Despite the perceived "tension" between Pagans and Hells Angels in New Jersey, there hasn't been any similar bloodshed in the Garden State in recent years.

In Gloucester City, a small, blue-collar town on the Delaware River, Police Chief George Berglund isn't pleased that he has a Pagans chapter in town and is worried that its ranks have grown.

"I'm definitely concerned with the rise of numbers I've seen. They're actively recruiting," he said. "We don't want them in town but constitutionally, people are allowed to be members. They don't like attention and they don't like law enforcement. None of them are saints."

In June, there was a minor incident in Gloucester City when members of the Warlocks allegedly walked into a corner bar wearing their colors. Words were exchanged with Pagans, phone calls were made, and more and more bikers showed up, Berglund said, but nothing really happened.

"We resolved it right then and there," he said of the incident.

There's no clubhouse in Gloucester City, Berglund said, and Pagans don't hang in the city's bars often.

"For the most part, they're not welcome to wear their colors in many establishments. It's not good business practice," he said.

Although the Pagans Motorcycle Club doesn't appear to have a Web site, its members are in plain view all over the Internet on sites like Facebook and MySpace.

Many use their nicknames or their real names with the acronym PMC attached. Several South Jersey Pagans declined to comment when contacted by the Daily News, and others did not return requests for comment.

In Wildwood, more than 100,000 visitors are in town this weekend for the 15th annual Roar to the Shore, a motorcycle-themed event that draws all types of bikers, including outlaw motorcycle clubs. Plenty of undercover local, state and federal investigators also are there looking for new faces, alliances or potential problems.

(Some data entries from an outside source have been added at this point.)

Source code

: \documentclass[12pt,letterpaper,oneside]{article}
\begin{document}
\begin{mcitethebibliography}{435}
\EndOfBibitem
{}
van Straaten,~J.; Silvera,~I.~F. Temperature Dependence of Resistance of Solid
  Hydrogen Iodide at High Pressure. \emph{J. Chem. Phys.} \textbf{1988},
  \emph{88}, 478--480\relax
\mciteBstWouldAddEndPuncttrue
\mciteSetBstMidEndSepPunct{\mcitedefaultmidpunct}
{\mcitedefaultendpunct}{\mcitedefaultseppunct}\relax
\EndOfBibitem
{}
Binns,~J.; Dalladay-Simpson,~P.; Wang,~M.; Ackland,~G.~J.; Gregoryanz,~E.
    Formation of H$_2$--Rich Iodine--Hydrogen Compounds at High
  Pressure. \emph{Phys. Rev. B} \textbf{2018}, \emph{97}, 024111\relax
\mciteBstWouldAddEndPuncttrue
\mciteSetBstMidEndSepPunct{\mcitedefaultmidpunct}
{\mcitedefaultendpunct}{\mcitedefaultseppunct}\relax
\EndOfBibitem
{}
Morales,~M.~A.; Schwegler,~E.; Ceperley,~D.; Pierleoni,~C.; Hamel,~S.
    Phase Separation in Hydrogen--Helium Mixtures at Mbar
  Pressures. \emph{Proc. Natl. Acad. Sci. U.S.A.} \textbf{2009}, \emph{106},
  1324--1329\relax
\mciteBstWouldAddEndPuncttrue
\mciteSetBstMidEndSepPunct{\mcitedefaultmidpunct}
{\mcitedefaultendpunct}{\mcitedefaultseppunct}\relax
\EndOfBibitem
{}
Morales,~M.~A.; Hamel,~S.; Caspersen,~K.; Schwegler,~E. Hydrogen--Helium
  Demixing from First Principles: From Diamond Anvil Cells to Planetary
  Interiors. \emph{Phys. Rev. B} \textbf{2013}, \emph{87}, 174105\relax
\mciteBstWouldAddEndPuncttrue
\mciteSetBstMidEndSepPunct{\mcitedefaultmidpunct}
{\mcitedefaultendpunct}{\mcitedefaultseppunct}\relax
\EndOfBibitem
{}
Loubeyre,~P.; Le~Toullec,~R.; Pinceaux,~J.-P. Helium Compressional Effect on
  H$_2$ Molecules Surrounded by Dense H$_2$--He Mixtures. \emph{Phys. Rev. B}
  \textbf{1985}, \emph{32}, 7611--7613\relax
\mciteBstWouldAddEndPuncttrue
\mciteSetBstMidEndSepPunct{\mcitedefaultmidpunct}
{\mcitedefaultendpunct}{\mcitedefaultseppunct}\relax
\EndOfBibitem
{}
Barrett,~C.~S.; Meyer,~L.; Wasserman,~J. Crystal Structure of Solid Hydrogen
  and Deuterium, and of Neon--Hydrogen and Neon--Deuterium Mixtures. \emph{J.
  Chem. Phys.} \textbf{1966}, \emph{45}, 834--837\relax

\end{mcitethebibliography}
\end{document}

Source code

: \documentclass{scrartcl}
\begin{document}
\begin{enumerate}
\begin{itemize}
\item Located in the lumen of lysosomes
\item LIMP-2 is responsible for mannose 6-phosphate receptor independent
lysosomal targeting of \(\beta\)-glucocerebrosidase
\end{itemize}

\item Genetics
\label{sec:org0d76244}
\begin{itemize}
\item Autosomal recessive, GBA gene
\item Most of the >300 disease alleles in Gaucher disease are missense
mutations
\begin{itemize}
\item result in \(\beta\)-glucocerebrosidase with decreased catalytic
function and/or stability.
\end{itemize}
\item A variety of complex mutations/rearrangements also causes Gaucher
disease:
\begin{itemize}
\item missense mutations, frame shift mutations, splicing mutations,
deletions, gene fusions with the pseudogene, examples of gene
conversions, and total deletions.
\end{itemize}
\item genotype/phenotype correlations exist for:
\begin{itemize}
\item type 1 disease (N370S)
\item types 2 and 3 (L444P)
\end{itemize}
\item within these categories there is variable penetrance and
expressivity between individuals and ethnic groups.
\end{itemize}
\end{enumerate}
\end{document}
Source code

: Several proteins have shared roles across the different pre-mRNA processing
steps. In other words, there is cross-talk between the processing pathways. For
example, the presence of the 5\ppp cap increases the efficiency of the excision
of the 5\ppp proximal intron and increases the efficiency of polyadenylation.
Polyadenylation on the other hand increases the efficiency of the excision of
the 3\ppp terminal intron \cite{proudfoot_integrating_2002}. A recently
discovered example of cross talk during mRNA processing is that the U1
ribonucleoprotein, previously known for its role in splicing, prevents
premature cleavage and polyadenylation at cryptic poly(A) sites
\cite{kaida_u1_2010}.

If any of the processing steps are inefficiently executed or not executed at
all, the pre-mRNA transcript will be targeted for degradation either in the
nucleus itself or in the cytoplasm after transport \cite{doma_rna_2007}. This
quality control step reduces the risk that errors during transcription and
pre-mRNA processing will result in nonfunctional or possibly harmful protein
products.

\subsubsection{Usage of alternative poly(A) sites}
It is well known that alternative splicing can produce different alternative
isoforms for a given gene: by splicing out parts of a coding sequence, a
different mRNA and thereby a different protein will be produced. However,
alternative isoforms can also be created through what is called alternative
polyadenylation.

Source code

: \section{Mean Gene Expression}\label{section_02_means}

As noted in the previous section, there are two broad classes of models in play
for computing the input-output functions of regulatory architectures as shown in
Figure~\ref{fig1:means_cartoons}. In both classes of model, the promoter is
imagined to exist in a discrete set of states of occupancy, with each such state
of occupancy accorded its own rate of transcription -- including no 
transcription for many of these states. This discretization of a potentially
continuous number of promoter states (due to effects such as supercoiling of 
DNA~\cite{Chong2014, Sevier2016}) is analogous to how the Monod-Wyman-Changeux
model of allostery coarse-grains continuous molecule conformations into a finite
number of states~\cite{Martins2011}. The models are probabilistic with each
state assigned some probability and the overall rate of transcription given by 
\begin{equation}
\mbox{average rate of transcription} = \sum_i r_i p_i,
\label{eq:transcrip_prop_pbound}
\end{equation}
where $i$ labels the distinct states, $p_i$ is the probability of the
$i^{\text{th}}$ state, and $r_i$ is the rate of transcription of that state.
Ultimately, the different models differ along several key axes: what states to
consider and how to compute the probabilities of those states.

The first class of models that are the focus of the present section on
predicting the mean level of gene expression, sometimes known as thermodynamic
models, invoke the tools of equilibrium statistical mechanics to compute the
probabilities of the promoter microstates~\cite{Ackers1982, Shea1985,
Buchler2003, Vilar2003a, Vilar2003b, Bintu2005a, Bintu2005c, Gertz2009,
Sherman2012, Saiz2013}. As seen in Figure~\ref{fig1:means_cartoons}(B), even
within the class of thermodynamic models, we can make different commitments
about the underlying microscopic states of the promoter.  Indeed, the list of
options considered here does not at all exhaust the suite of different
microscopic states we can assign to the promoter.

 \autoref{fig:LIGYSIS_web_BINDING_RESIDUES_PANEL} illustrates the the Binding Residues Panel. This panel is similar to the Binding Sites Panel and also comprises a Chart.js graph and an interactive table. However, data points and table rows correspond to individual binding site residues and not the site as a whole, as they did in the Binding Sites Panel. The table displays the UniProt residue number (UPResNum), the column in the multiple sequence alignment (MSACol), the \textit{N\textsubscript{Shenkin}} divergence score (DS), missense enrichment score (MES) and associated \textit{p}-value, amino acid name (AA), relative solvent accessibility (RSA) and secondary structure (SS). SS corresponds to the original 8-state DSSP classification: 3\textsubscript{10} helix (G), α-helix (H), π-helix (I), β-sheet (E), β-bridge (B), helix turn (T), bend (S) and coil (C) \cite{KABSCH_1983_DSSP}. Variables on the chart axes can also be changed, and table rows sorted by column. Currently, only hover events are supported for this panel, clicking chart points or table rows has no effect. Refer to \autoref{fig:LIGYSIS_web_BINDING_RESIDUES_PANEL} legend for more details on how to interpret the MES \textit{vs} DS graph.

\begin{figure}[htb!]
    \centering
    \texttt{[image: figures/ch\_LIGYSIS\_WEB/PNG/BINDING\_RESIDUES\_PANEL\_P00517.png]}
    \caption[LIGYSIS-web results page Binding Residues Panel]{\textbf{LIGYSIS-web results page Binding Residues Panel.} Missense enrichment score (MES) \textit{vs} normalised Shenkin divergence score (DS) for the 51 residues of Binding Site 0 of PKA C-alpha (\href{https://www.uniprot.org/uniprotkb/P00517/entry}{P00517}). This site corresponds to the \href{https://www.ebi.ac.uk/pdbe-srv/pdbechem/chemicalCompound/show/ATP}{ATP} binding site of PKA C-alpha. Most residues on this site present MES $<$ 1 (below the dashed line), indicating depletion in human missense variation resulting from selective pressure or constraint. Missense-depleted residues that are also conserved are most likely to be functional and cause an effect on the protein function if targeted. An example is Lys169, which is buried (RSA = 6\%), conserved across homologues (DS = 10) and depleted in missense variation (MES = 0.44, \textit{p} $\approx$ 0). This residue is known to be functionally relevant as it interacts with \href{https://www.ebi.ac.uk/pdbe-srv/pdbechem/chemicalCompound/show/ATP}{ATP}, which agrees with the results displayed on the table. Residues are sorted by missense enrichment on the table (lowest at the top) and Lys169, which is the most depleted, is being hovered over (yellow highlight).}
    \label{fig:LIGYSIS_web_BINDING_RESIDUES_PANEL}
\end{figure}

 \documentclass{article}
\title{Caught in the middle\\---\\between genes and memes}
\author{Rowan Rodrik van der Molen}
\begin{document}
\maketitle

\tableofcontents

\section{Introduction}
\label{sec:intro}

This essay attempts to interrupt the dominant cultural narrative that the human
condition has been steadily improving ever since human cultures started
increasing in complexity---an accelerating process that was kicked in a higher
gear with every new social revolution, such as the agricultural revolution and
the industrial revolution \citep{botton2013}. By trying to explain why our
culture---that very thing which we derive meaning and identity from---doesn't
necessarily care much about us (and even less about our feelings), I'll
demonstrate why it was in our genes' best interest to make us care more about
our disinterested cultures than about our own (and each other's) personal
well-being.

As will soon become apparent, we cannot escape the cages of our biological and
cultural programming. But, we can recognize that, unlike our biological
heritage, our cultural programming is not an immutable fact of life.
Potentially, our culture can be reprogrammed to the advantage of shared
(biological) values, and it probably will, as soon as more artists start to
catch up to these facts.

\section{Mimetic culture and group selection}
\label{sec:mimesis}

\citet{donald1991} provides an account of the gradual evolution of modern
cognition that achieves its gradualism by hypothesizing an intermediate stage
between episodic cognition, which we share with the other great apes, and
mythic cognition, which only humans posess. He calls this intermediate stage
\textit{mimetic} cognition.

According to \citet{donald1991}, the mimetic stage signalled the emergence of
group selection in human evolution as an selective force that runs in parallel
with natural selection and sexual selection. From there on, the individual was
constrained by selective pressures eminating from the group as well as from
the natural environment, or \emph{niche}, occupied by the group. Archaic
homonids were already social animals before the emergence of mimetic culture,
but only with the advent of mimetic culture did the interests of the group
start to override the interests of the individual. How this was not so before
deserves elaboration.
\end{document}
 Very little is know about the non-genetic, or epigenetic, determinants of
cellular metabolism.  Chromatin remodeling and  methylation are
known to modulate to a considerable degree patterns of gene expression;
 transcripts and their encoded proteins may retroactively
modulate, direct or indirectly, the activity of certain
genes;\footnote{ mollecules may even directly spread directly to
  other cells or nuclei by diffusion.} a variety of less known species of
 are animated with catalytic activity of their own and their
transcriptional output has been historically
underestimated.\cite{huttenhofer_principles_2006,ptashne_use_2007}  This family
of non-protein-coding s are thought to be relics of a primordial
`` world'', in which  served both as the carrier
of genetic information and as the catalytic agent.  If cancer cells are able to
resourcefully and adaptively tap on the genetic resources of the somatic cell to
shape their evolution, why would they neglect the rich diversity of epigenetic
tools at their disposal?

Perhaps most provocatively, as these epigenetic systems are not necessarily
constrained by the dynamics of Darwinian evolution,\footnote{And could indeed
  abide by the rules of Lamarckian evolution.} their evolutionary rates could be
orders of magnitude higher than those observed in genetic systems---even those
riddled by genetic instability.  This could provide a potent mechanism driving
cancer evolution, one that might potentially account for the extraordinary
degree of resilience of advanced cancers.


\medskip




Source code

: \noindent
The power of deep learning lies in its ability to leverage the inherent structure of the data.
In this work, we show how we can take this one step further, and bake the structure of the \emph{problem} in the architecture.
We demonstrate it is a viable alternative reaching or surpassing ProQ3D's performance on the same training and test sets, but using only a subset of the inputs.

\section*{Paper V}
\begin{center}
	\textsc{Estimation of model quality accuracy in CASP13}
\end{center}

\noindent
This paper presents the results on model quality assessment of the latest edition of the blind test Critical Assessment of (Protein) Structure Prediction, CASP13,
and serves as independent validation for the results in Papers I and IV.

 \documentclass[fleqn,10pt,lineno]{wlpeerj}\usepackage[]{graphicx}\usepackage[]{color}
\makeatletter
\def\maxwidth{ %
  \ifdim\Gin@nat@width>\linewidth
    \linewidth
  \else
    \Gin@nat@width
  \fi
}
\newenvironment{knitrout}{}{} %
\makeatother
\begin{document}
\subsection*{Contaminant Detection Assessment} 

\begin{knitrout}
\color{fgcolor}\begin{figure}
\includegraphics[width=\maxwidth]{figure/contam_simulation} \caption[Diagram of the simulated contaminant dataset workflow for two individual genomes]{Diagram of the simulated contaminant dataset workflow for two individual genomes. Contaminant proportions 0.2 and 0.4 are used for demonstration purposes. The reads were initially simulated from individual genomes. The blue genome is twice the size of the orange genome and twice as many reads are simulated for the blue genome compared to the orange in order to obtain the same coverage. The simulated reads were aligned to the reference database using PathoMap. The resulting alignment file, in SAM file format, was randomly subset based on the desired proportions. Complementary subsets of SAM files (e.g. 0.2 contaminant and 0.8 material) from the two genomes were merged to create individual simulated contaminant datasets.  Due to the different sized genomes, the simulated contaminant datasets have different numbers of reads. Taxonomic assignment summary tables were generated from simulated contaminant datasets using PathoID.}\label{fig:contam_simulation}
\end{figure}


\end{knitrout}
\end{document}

"That's a Pagan run and you usually don't see too many Hells Angels with their colors on,"Coronato said of the Wildwood event. "If you do, that means there could be trouble."

But Wildwood Mayor Gary DeMarzo, a retired police officer in the city, said there rarely are any problems at the event.

"We always make sure we reach out to the leadership of the gangs to ensure lawfulness. Most of the establishments in town don't allow them to wear their colors and they comply," he said.

One bar owner in Wildwood says Pagans are good customers.

"It has been my impression that these guys and the other clubs don't come to Wildwood to cause trouble - just to be seen and chill. Sometimes I see some colors but not to intimidate anyone," said Dave Stefankiewicz, a lawyer and owner of Good Night Irene's Brew Pub.

But Garrity, of the Camden County Prosecutor's Office, said outlaw motorcycle clubs aren't going to wreak havoc in public places unless they're forced to. A motorcycle rider himself, Garrity said he stopped going to the Wildwood event because of the outlaw clubs' presence.

"A lot of the criminal activity they do is really well-hidden, whether it's drugs or weapons," Garrity said. "The main thing with biker groups is usually the problems they have among themselves. They don't usually go out and mess with what we'd call civilians."

Last year, 55 members of the Pagans, including some from New Jersey and Pennsylvania, were charged in West Virginia federal court with kidnapping, racketeering, robbery, extortion and conspiracy to commit murder. Now, almost a year later, an attorney for one of the bikers claims that the government's "sweeping" case turned into a dud. In a letter to the Charleston Gazette, attorney Deirdre Purdy said that federal charges have been or could be dismissed against 30 of the defendants and that others have pleaded to reduced charges.

"They dress up to intimidate, they wear dark clothes and they ride motorcycles. They call themselves outlaws," Purdy told the Daily News. "None of that is illegal. That's your First Amendment right."

Coronato said that some of the outlaw bikers are "great guys," but that the clubs haven't earned the right to shed their reputation.

"They're not the scum of the earth, but most of them are still there for the same old reasons," he said. "They're not together just for nice Sunday drives."